Stepfriends - All We’ve Got
Release Date: June 2014
Record Label: Unsigned
When we premiered three tracks of off Stepfriends’ debut album last month, the response was even better than anyone could have expected. Everybody seemed to like the tracks and the band’s airy, almost progressive pop-punk sound. Hopefully everybody’ll still be paying attention when All We’ve Got drops in June, because it’s just more of that good stuff.
It’s hard to pinpoint a precise sound for Stepfriends, but I think my description above is pretty fair. There’re some simple pop-punk tracks (“Collide Collapse,” “Strangers, Friends, and Pictures”), some more emo styled songs (“Renovation,” “Quiet Place”), some more progressive almost Circa Survive sounding songs (“Scared to Death”), and everything in between. Circa Survive or The Dear Hunter would be good references for the sound of “Scared to Death,” especially since Johnny Lucas sounds comparable to Anthony Green or a young Casey Crescenzo on the track – it’s in his high, smooth voice, which at other times sounds like The Graduate’s Corey Warning. To whomever you compare him, the point is that this guy’s a good singer.
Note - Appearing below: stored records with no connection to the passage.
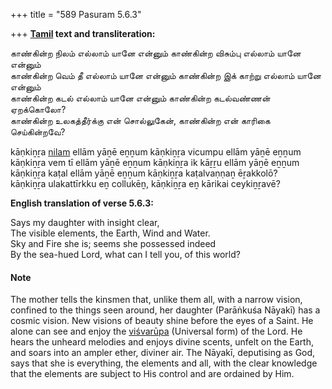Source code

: +++
title = "589 Pasuram 5.6.3"

+++
**[Tamil](/definition/tamil#history "show Tamil definitions") text and transliteration:**

காண்கின்ற நிலம் எல்லாம் யானே என்னும் காண்கின்ற விசும்பு எல்லாம் யானே என்னும்  
காண்கின்ற வெம் தீ எல்லாம் யானே என்னும் காண்கின்ற இக் காற்று எல்லாம் யானே என்னும்  
காண்கின்ற கடல் எல்லாம் யானே என்னும் காண்கின்ற கடல்வண்ணன் ஏறக்கொலோ?  
காண்கின்ற உலகத்தீர்க்கு என் சொல்லுகேன், காண்கின்ற என் காரிகை செய்கின்றவே?

kāṇkiṉṟa [nilam](/definition/nilam#history "show nilam definitions") ellām yāṉē eṉṉum kāṇkiṉṟa vicumpu ellām yāṉē eṉṉum  
kāṇkiṉṟa vem tī ellām yāṉē eṉṉum kāṇkiṉṟa ik kāṟṟu ellām yāṉē eṉṉum  
kāṇkiṉṟa kaṭal ellām yāṉē eṉṉum kāṇkiṉṟa kaṭalvaṇṇaṉ ēṟakkolō?  
kāṇkiṉṟa ulakattīrkku eṉ collukēṉ, kāṇkiṉṟa eṉ kārikai ceykiṉṟavē?

**English translation of verse 5.6.3:**

Says my daughter with insight clear,  
The visible elements, the Earth, Wind and Water.  
Sky and Fire she is; seems she possessed indeed  
By the sea-hued Lord, what can I tell you, of this world?

#### Note

The mother tells the kinsmen that, unlike them all, with a narrow vision, confined to the things seen around, her daughter (Parāṅkuśa Nāyakī) has a cosmic vision. New visions of beauty shine before the eyes of a Saint. He alone can see and enjoy the [viśvarūpa](/definition/vishvarupa#vaishnavism "show viśvarūpa definitions") (Universal form) of the Lord. He hears the unheard melodies and enjoys divine scents, unfelt on the Earth, and soars into an ampler ether, diviner air. The Nāyakī, deputising as God, says that she is everything, the elements and all, with the clear knowledge that the elements are subject to His control and are ordained by Him.


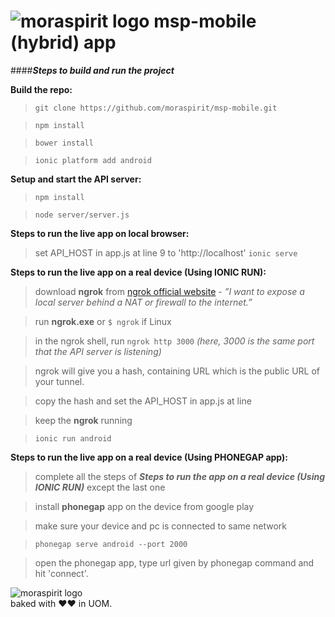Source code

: # ![moraspirit logo](http://moraspirit.com/sites/default/files/moraspirit_logo.png)   **msp-mobile (hybrid) app**

####**_Steps to build and run the project_**

**Build the repo:**

>`git clone https://github.com/moraspirit/msp-mobile.git`

>`npm install` 

>`bower install`

>`ionic platform add android`


**Setup and start the API server:**

>`npm install`

>`node server/server.js`


**Steps to run the live app on local browser:**

>set API_HOST in app.js at line 9 to 'http://localhost'
>`ionic serve`


**Steps to run the live app on a real device (Using IONIC RUN):**
>download **ngrok** from [ngrok official website](https://ngrok.com/) - _”I want to expose a local server behind a NAT or firewall to the internet.”_

>run **ngrok.exe** or `$ ngrok` if Linux

>in the ngrok shell, run `ngrok http 3000`   _(here, 3000 is the same port that the API server is listening)_

>ngrok will give you a hash, containing URL which is the public URL of your tunnel.

>copy the hash and set the API_HOST in app.js at line 

>keep the **ngrok** running

>`ionic run android`


**Steps to run the live app on a real device (Using PHONEGAP app):**
>complete all the steps of **_Steps to run the app on a real device (Using IONIC RUN)_** except the last one

>install **phonegap** app on the device from google play 

>make sure your device and pc is connected to same network

>`phonegap serve android --port 2000`

>open the phonegap app, type url given by phonegap command and hit 'connect'.

![moraspirit logo](http://moraspirit.com/sites/default/files/msp_text_logo_300.png)  
baked with ♥♥ in UOM.
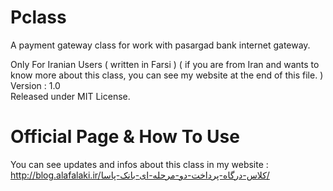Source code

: Pclass
=========

A payment gateway class for work with pasargad bank internet gateway.

Only For Iranian Users ( written in Farsi ) ( if you are from Iran and wants to know more about this class, you can see my website at the end of this file. )<br />
Version : 1.0<br />
Released under MIT License.


Official Page & How To Use
=========

You can see updates and infos about this class in my website :
http://blog.alafalaki.ir/کلاس-درگاه-پرداخت-دو-مرحله-ای-بانک-پاسا/
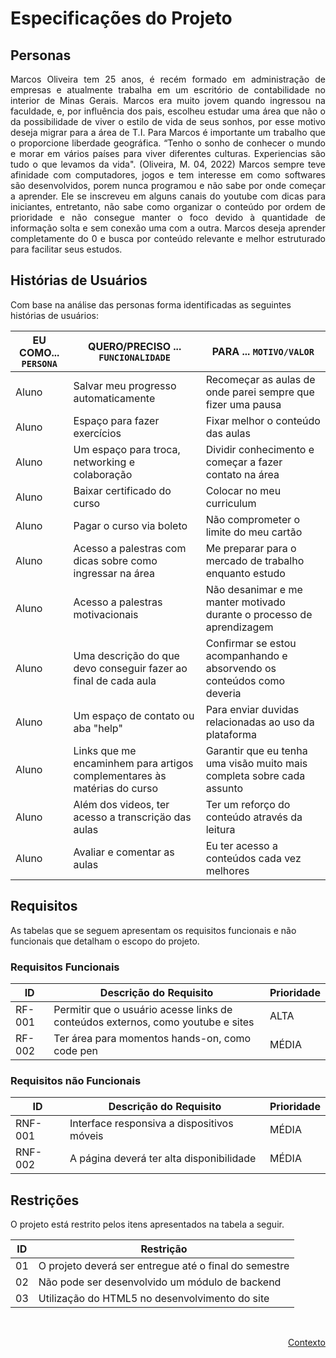 # Especificações do Projeto

## Personas

<div align="justify">

Marcos Oliveira tem 25 anos, é recém formado em administração de empresas e atualmente trabalha em um escritório de contabilidade no interior de Minas Gerais. Marcos era muito jovem quando ingressou na faculdade, e, por influência dos pais, escolheu estudar uma área que não o da possibilidade de viver o estilo de vida de seus sonhos, por esse motivo deseja migrar para a área de T.I. Para Marcos é importante um trabalho que o proporcione liberdade geográfica. “Tenho o sonho de conhecer o mundo e morar em vários países para viver diferentes culturas. Experiencias são tudo o que levamos da vida". (Oliveira, M. 04, 2022) Marcos sempre teve afinidade com computadores, jogos e tem interesse em como softwares são desenvolvidos, porem nunca programou e não sabe por onde começar a aprender. Ele se inscreveu em alguns canais do youtube com dicas para iniciantes, entretanto, não sabe como organizar o conteúdo por ordem de prioridade e não consegue manter o foco devido à quantidade de informação solta e sem conexão uma com a outra. Marcos deseja aprender completamente do 0 e busca por conteúdo relevante e melhor estruturado para facilitar seus estudos.

</div>

## Histórias de Usuários

Com base na análise das personas forma identificadas as seguintes histórias de usuários:

|EU COMO... `PERSONA`| QUERO/PRECISO ... `FUNCIONALIDADE` |PARA ... `MOTIVO/VALOR`                 |
|--------------------|------------------------------------|----------------------------------------|
|Aluno |Salvar meu progresso automaticamente |Recomeçar as aulas de onde parei sempre que fizer uma pausa 
|Aluno |Espaço para fazer exercícios |Fixar melhor o conteúdo das aulas
|Aluno |Um espaço para troca, networking e colaboração |Dividir conhecimento e começar a fazer contato na área
|Aluno |Baixar certificado do curso |Colocar no meu curriculum 
|Aluno |Pagar o curso via boleto |Não comprometer o limite do meu cartão
|Aluno |Acesso a palestras com dicas sobre como ingressar na área |Me preparar para o mercado de trabalho enquanto estudo
|Aluno |Acesso a palestras motivacionais |Não desanimar e me manter motivado durante o processo de aprendizagem 
|Aluno |Uma descrição do que devo conseguir fazer ao final de cada aula |Confirmar se estou acompanhando e absorvendo os conteúdos como deveria
|Aluno |Um espaço de contato ou aba "help" |Para enviar duvidas relacionadas ao uso da plataforma 
|Aluno |Links que me encaminhem para artigos complementares às matérias do curso |Garantir que eu tenha uma visão muito mais completa sobre cada assunto
|Aluno |Além dos videos, ter acesso a transcriçäo das aulas |Ter um reforço do conteúdo através da leitura
|Aluno |Avaliar e comentar as aulas |Eu ter acesso a conteúdos cada vez melhores 


## Requisitos

As tabelas que se seguem apresentam os requisitos funcionais e não funcionais que detalham o escopo do projeto.

### Requisitos Funcionais

|ID    | Descrição do Requisito  | Prioridade |
|------|-----------------------------------------|----|
|RF-001| Permitir que o usuário acesse links de conteúdos externos, como youtube e sites | ALTA |
|RF-002| Ter área para momentos hands-on, como code pen  | MÉDIA |



### Requisitos não Funcionais

|ID     | Descrição do Requisito  |Prioridade |
|-------|-------------------------|----|
|RNF-001| Interface responsiva a dispositivos móveis | MÉDIA |
|RNF-002| A página deverá ter alta disponibilidade | MÉDIA |

## Restrições

O projeto está restrito pelos itens apresentados na tabela a seguir.

|ID| Restrição                                             |
|--|-------------------------------------------------------|
|01| O projeto deverá ser entregue até o final do semestre |
|02| Não pode ser desenvolvido um módulo de backend        |
|03| Utilização do HTML5 no desenvolvimento do site         |


<br>

<p align="right"><a href="./context.md">Contexto</a>
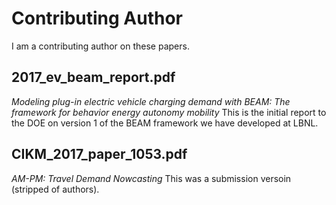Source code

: # Contributing Author
I am a contributing author on these papers.

## 2017_ev_beam_report.pdf
*Modeling plug-in electric vehicle charging demand with BEAM: The framework for behavior energy autonomy mobility*
This is the initial report to the DOE on version 1 of the BEAM framework we have developed at LBNL.

## CIKM_2017_paper_1053.pdf
*AM-PM: Travel Demand Nowcasting*
This was a submission versoin (stripped of authors). 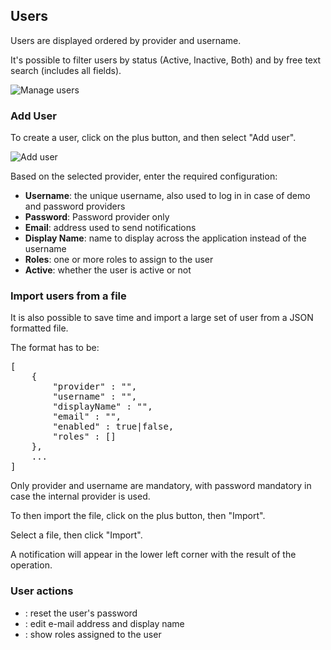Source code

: ## Users

Users are displayed ordered by provider and username. 

It's possible to filter users by status (Active, Inactive, Both) and by free text search (includes all fields).

<img class="pure-img" src="{{relativeRootPath}}/images/en/admin-users.png" alt="Manage users">

### Add User

To create a user, click on the plus button, and then select "Add user".

<img class="pure-img" src="{{relativeRootPath}}/images/en/admin-users-add.png" alt="Add user">

Based on the selected provider, enter the required configuration:

* **Username**: the unique username, also used to log in in case of demo and password providers
* **Password**: Password provider only
* **Email**: address used to send notifications
* **Display Name**: name to display across the application instead of the username
* **Roles**: one or more roles to assign to the user
* **Active**: whether the user is active or not

### Import users from a file

It is also possible to save time and import a large set of user from a JSON formatted file.

The format has to be:
<pre>
[
    {
        "provider" : "",
        "username" : "",
        "displayName" : "",
        "email" : "",
        "enabled" : true|false,
        "roles" : []
    },
    ...
]
</pre>

Only provider and username are mandatory, with password mandatory in case the internal provider is used.

To then import the file, click on the plus button, then "Import".

Select a file, then click "Import".

A notification will appear in the lower left corner with the result of the operation.

### User actions

* <span class="icon icon-password"></span>: reset the user's password
* <span class="icon icon-edit"></span>: edit e-mail address and display name
* <span class="icon icon-info"></span>: show roles assigned to the user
“Quiet Place” may be the best song on the album, featuring bright, eclectic riffs and Lucas’ best performance. The song’s bridge gets a bit atmospheric, aided by layered, swirling riffs, electronic drums, and haunting vocals. “Snow Day” carries much of the same vibe, making good use of keyboards and electronic drums to let the track breathe, and including some impeccable harmonies that’d make the Beatles proud.
Still, the band’s best is likely at those straightforward pop-punk songs. For as stale as the genre generally now, Stepfriends could certainly breathe some life in. “Collide Collapse” has a monstrous hook, one that’ll be lodged forever in your brain, and “Strangers, Friends, and Pictures” boasts the only chorus on the album more impressive than that one – a chorus of “Hey! Where do you go when you drift away?” that I can’t believe hadn’t been written before, being this good. However, following that song is hard to do, and it only makes “I Know You” seem even more lackluster. That’s one of the groovier tracks on the album, with horns and bouncy drums. The chorus gets a bit repetitive and annoying as it repeats the same line with more background vocals getting thrown in. In “Collide Collapse,” Johnny Lucas sings, “From that moment on, I was in love.” It’s funny, because that’s exactly how I’d describe this record.